This study addresses the challenge of preserving landscape characteristics in exploratory landscape analysis (ELA) under dimensionality reduction for high-dimensional black-box optimization. Due to data sparsity and high computational costs, ELA is often applied in reduced-dimensional spaces, yet it remains unclear whether such projections retain the essential properties of the original problem landscapes. The paper presents the first systematic evaluation of how random Gaussian embeddings (RGE) affect the fidelity of ELA features, employing multi-scale sampling to compute and compare features across varying embedding dimensions. The findings reveal that most ELA features are highly sensitive to random projections, with linear dimensionality reduction typically distorting their geometric and topological structures. Moreover, even seemingly stable features may arise from projection artifacts rather than intrinsic problem properties, thereby challenging the common assumption that reduced-space features reliably represent the original optimization landscape.

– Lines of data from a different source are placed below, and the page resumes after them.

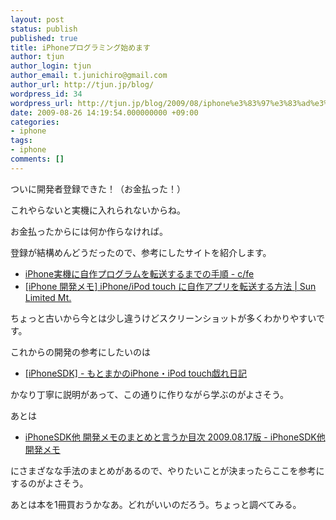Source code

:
 ```yaml
---
layout: post
status: publish
published: true
title: iPhoneプログラミング始めます
author: tjun
author_login: tjun
author_email: t.junichiro@gmail.com
author_url: http://tjun.jp/blog/
wordpress_id: 34
wordpress_url: http://tjun.jp/blog/2009/08/iphone%e3%83%97%e3%83%ad%e3%82%b0%e3%83%a9%e3%83%9f%e3%83%b3%e3%82%b0%e5%a7%8b%e3%82%81%e3%81%be%e3%81%99/
date: 2009-08-26 14:19:54.000000000 +09:00
categories:
- iphone
tags:
- iphone
comments: []
---
```

ついに開発者登録できた！（お金払った！）

これやらないと実機に入れられないからね。

お金払ったからには何か作らなければ。

登録が結構めんどうだったので、参考にしたサイトを紹介します。
<ul>
	<li><a href="http://d.hatena.ne.jp/uzulla/20080911#p1"></a><a href="http://d.hatena.ne.jp/uzulla/20080911#p1">iPhone実機に自作プログラムを転送するまでの手順 - c/fe</a></li>
	<li><a href="http://www.syuhari.jp/blog/archives/973">[iPhone 開発メモ] iPhone/iPod touch に自作アプリを転送する方法 | Sun Limited Mt.</a></li>
</ul>
ちょっと古いから今とは少し違うけどスクリーンショットが多くわかりやすいです。

これからの開発の参考にしたいのは
<ul>
	<li><a href="http://d.hatena.ne.jp/moto_maka/searchdiary?word=%2a%5biPhoneSDK%5d">[iPhoneSDK] - もとまかのiPhone・iPod touch戯れ日記</a></li>
</ul>
かなり丁寧に説明があって、この通りに作りながら学ぶのがよさそう。

あとは
<ul>
	<li><a href="http://d.hatena.ne.jp/uosoft/20090817/1250435305">iPhoneSDK他 開発メモのまとめと言うか目次 2009.08.17版 - iPhoneSDK他 開発メモ</a></li>
</ul>
にさまざなな手法のまとめがあるので、やりたいことが決まったらここを参考にするのがよさそう。

あとは本を1冊買おうかなあ。どれがいいのだろう。ちょっと調べてみる。
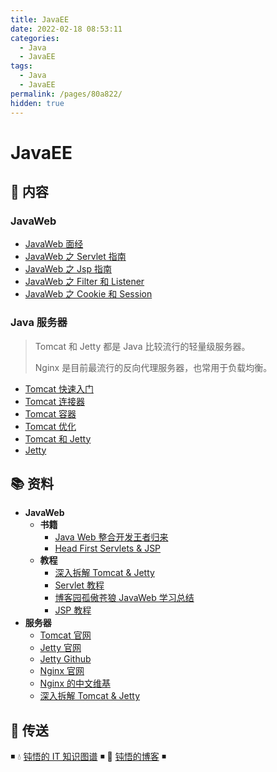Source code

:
```yaml
---
title: JavaEE
date: 2022-02-18 08:53:11
categories:
  - Java
  - JavaEE
tags:
  - Java
  - JavaEE
permalink: /pages/80a822/
hidden: true
---
```


# JavaEE

## 📖 内容

### JavaWeb

- [JavaWeb 面经](01.JavaWeb/99.JavaWeb面经.md)
- [JavaWeb 之 Servlet 指南](01.JavaWeb/01.JavaWeb之Servlet指南.md)
- [JavaWeb 之 Jsp 指南](01.JavaWeb/02.JavaWeb之Jsp指南.md)
- [JavaWeb 之 Filter 和 Listener](01.JavaWeb/03.JavaWeb之Filter和Listener.md)
- [JavaWeb 之 Cookie 和 Session](01.JavaWeb/04.JavaWeb之Cookie和Session.md)

### Java 服务器

> Tomcat 和 Jetty 都是 Java 比较流行的轻量级服务器。
>
> Nginx 是目前最流行的反向代理服务器，也常用于负载均衡。

- [Tomcat 快速入门](02.服务器/01.Tomcat/01.Tomcat快速入门.md)
- [Tomcat 连接器](02.服务器/01.Tomcat/02.Tomcat连接器.md)
- [Tomcat 容器](02.服务器/01.Tomcat/03.Tomcat容器.md)
- [Tomcat 优化](02.服务器/01.Tomcat/04.Tomcat优化.md)
- [Tomcat 和 Jetty](02.服务器/01.Tomcat/05.Tomcat和Jetty.md)
- [Jetty](02.服务器/02.Jetty.md)

## 📚 资料

- **JavaWeb**
  - **书籍**
    - [Java Web 整合开发王者归来](https://book.douban.com/subject/4189495/)
    - [Head First Servlets & JSP](https://book.douban.com/subject/1942934/)
  - **教程**
    - [深入拆解 Tomcat & Jetty](https://time.geekbang.org/column/intro/100027701)
    - [Servlet 教程](https://www.runoob.com/servlet/servlet-tutorial.html)
    - [博客园孤傲苍狼 JavaWeb 学习总结](https://www.cnblogs.com/xdp-gacl/tag/JavaWeb%E5%AD%A6%E4%B9%A0%E6%80%BB%E7%BB%93/)
    - [JSP 教程](https://www.runoob.com/jsp/jsp-tutorial.html)
- **服务器**
  - [Tomcat 官网](http://tomcat.apache.org/)
  - [Jetty 官网](http://www.eclipse.org/jetty/index.html)
  - [Jetty Github](https://github.com/eclipse/jetty.project)
  - [Nginx 官网](https://www.nginx.com/)
  - [Nginx 的中文维基](http://tool.oschina.net/apidocs/apidoc?api=nginx-zh)
  - [深入拆解 Tomcat & Jetty](https://time.geekbang.org/column/intro/100027701)

## 🚪 传送

◾ 💧 [钝悟的 IT 知识图谱](https://dunwu.github.io/waterdrop/) ◾ 🎯 [钝悟的博客](https://dunwu.github.io/blog/) ◾
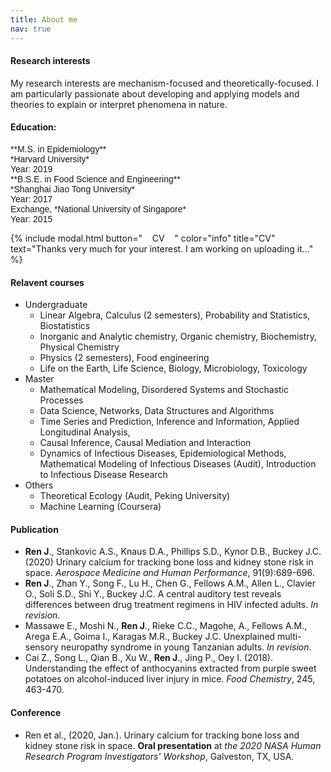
 ```yaml
---
title: About me
nav: true
---
```

#### Research interests
My research interests are mechanism-focused and theoretically-focused. I am particularly passionate about developing and applying models and theories to explain or interpret phenomena in nature. 


<!--
 <table border="1">
 <tr>
    <td><b style="font-size:15px">Interests</b></td>
    <td><b style="font-size:15px">Areas</b></td>
    <td><b style="font-size:15px">Methodology</b></td>
 </tr>
 <tr>
    <td> 
        - theoretical ecology <br/>
        - mathematical biology
    </td>
    <td>
        - Food-web  <br/>
        - Coexistence  <br/> 
        - Stability <br/>
        - Disease ecology<br/>
    </td>
 </tr>
</table>
-->

#### Education:
<span style="font-family: Helvetica; font-size:1em;">
    **M.S. in Epidemiology**<br/>
      *Harvard University*<br/>
      Year: 2019<br/>
    **B.S.E. in Food Science and Engineering**<br/>
      *Shanghai Jiao Tong University*<br/>
      Year: 2017<br/>
     Exchange, *National University of Singapore*<br/>
     Year: 2015
</span> 

{% include modal.html button="&nbsp; &nbsp; CV &nbsp; &nbsp;" color="info" title="CV" text="Thanks very much for your interest. I am working on uploading it..." %}
<!-- {% include button.html text=" &nbsp; &nbsp; CV &nbsp; &nbsp;" link="https://junkun-ren.github.io/PersonalWebsite/content/2-about_me.html" color="info" %} 
-->


#### Relavent courses
- Undergraduate
	- Linear Algebra, Calculus (2 semesters), Probability and Statistics, Biostatistics
	- Inorganic and Analytic chemistry, Organic chemistry, Biochemistry, Physical Chemistry
	- Physics (2 semesters), Food engineering
	- Life on the Earth, Life Science, Biology, Microbiology, Toxicology
- Master
	- Mathematical Modeling, Disordered Systems and Stochastic Processes
	- Data Science, Networks, Data Structures and Algorithms
	- Time Series and Prediction, Inference and Information, Applied Longitudinal Analysis, 
	- Causal Inference, Causal Mediation and Interaction
	- Dynamics of Infectious Diseases, Epidemiological Methods, Mathematical Modeling of Infectious Diseases (Audit), Introduction to Infectious Disease Research
- Others
	- Theoretical Ecology (Audit, Peking University)
	- Machine Learning (Coursera)
	
#### Publication
- **Ren J**., Stankovic A.S., Knaus D.A., Phillips S.D., Kynor D.B., Buckey J.C. (2020) Urinary calcium for tracking bone loss and kidney stone risk in space. *Aerospace Medicine and Human Performance*, 91(9):689-696.
- **Ren J**., Zhan Y., Song F., Lu H., Chen G., Fellows A.M., Allen L., Clavier O., Soli S.D., Shi Y., Buckey J.C. A central auditory test reveals differences between drug treatment regimens in HIV infected adults. *In revision*.
- Massawe E., Moshi N., **Ren J**., Rieke C.C., Magohe, A., Fellows A.M., Arega E.A., Goima I., Karagas M.R., Buckey J.C. Unexplained multi-sensory neuropathy syndrome in young Tanzanian adults. *In revision*.
- Cai Z., Song L., Qian B., Xu W., **Ren J**., Jing P., Oey I. (2018). Understanding the effect of anthocyanins extracted from purple sweet potatoes on alcohol-induced liver injury in mice. *Food Chemistry*, 245, 463-470.

#### Conference
- Ren et al., (2020, Jan.). Urinary calcium for tracking bone loss and kidney stone risk in space. **Oral presentation**
at *the 2020 NASA Human Research Program Investigators' Workshop*, Galveston, TX, USA.

<!--
Introduction to Infectious Disease Research
Analysis of Genetic Association Studies
Genetic Epidemiology
Food Toxicology
The History and Concepts of Quantum Physics
-->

Exploratory Landscape Analysis (ELA) provides numerical features for characterizing black-box optimization problems. In high-dimensional settings, however, ELA suffers from sparsity effects, high estimator variance, and the prohibitive cost of computing several feature classes. Dimensionality reduction has therefore been proposed as a way to make ELA applicable in such settings, but it remains unclear whether features computed in reduced spaces still reflect intrinsic properties of the original landscape. In this work, we investigate the robustness of ELA features under dimensionality reduction via Random Gaussian Embeddings (RGEs). Starting from the same sampled points and objective values, we compute ELA features in projected spaces and compare them to those obtained in the original search space across multiple sample budgets and embedding dimensions. Our results show that linear random projections often alter the geometric and topological structure relevant to ELA, yielding feature values that are no longer representative of the original problem. While a small subset of features remains comparatively stable, most are highly sensitive to the embedding. Moreover, robustness under projection does not necessarily imply informativeness, as apparently robust features may still reflect projection-induced artifacts rather than intrinsic landscape characteristics.